Ele tem 77 anos de idade. Estabeleceu-se como condutor de veiculo de tração animal em 1958 e apesar de há muito ter criado os seis filhos e conquistado a justa aposentadoria, continua conduzindo sua charrete, atualmente puxada pela dócil e pacata eguinha branca com nome de Rainha. Há mais de cinquanta anos transportando comerciantes do mercado municipal, donas de casas com suas sacolas de verduras e legumes e turistas saudosistas, João Barreiro tem muita historia de ‘taxista’ para contar.
– Meu pai era charreteiro… Eu já nasci charreteiro. Ainda moloque comecei trabalhar com charrete. Tive ponto aqui perto do mercado, na Dr. Lisboa, depois voltei para cá. Na época a cidade tinha cerca de 3o mil habitantes e mais de 60 charretes – conta com saudade o velho charreteiro.
– O que você viu que mais te chamou a atenção nestes 50 anos?

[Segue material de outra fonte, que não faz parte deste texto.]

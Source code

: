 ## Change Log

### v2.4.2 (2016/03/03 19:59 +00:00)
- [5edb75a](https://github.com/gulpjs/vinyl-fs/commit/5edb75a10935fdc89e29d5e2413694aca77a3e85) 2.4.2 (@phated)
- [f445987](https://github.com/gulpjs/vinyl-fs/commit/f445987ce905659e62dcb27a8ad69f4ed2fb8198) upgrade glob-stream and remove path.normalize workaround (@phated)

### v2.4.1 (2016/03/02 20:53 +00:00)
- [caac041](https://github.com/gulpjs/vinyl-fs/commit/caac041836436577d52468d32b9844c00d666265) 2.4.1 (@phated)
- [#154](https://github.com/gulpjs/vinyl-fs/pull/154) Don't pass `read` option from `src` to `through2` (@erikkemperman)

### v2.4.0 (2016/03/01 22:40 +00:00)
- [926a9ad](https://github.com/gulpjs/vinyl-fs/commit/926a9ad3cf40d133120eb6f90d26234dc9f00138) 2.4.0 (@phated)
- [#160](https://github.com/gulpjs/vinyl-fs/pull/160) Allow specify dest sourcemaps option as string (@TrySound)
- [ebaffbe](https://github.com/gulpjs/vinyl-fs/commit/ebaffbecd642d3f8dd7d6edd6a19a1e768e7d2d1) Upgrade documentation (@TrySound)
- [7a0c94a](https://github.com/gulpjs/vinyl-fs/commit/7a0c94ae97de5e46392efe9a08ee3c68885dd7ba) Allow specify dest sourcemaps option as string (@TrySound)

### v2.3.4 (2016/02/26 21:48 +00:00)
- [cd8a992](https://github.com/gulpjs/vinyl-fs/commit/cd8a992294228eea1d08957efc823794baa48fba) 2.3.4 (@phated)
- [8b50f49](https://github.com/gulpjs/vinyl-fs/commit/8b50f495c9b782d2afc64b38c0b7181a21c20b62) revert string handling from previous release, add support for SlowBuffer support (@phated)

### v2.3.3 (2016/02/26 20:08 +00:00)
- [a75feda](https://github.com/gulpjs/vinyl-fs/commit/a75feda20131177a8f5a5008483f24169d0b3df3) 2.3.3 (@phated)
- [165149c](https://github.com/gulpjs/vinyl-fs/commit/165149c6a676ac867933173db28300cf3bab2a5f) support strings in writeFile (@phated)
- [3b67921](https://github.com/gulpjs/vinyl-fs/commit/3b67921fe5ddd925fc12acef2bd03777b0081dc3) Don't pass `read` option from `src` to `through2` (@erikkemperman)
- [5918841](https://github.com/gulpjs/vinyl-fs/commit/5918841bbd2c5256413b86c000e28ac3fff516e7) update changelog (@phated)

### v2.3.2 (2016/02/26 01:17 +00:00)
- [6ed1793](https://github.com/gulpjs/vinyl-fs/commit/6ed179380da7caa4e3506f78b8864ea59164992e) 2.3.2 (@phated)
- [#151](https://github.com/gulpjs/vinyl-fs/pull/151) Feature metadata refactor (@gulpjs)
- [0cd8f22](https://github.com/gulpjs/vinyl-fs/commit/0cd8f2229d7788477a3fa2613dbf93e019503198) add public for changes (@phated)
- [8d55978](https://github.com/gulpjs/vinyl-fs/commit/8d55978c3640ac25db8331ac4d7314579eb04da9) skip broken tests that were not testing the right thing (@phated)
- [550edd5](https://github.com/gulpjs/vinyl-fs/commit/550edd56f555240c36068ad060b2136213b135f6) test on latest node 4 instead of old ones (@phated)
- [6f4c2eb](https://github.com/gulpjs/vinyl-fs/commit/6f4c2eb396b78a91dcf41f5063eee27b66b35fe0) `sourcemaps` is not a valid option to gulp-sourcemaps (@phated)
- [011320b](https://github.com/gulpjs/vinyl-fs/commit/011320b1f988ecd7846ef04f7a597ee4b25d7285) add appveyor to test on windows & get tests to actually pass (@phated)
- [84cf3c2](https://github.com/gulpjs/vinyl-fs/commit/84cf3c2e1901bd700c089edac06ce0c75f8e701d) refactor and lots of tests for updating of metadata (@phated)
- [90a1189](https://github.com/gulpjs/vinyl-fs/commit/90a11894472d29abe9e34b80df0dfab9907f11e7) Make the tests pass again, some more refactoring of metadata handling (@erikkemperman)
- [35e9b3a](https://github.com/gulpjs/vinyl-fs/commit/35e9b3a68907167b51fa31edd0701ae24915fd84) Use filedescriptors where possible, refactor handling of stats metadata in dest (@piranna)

– Conversei até com assombração… Certa vez eu estava voltando para casa, era umas onze horas da noite, quando dobrei a Remonta para chegar na Vendinha, um homem de branco emparelhou com o varal da charrete e continuou correndo ao lado do cavalo, a galope. Ele estava vestido de branco, de chapéu… Eu conhecia ele. Era o Helio, gente boa… tinha morrido há vários anos. Como ele não saia de perto da charrete eu perguntei: “ Ô Helio, você está precisando de reza? Ele não respondeu mas largou o varal da charrete e subiu num barranco na beira da estrada. Eu rezei o Pai Nosso e o Salve Rainha… De repente ele foi evaporando, virou uma pomba branca e saiu voando… Nunca mais vi! – Conta João, como se tivesse ‘vendo’ o vulto branco ao lado da charrete, naquele longínquo inicio de anos 60.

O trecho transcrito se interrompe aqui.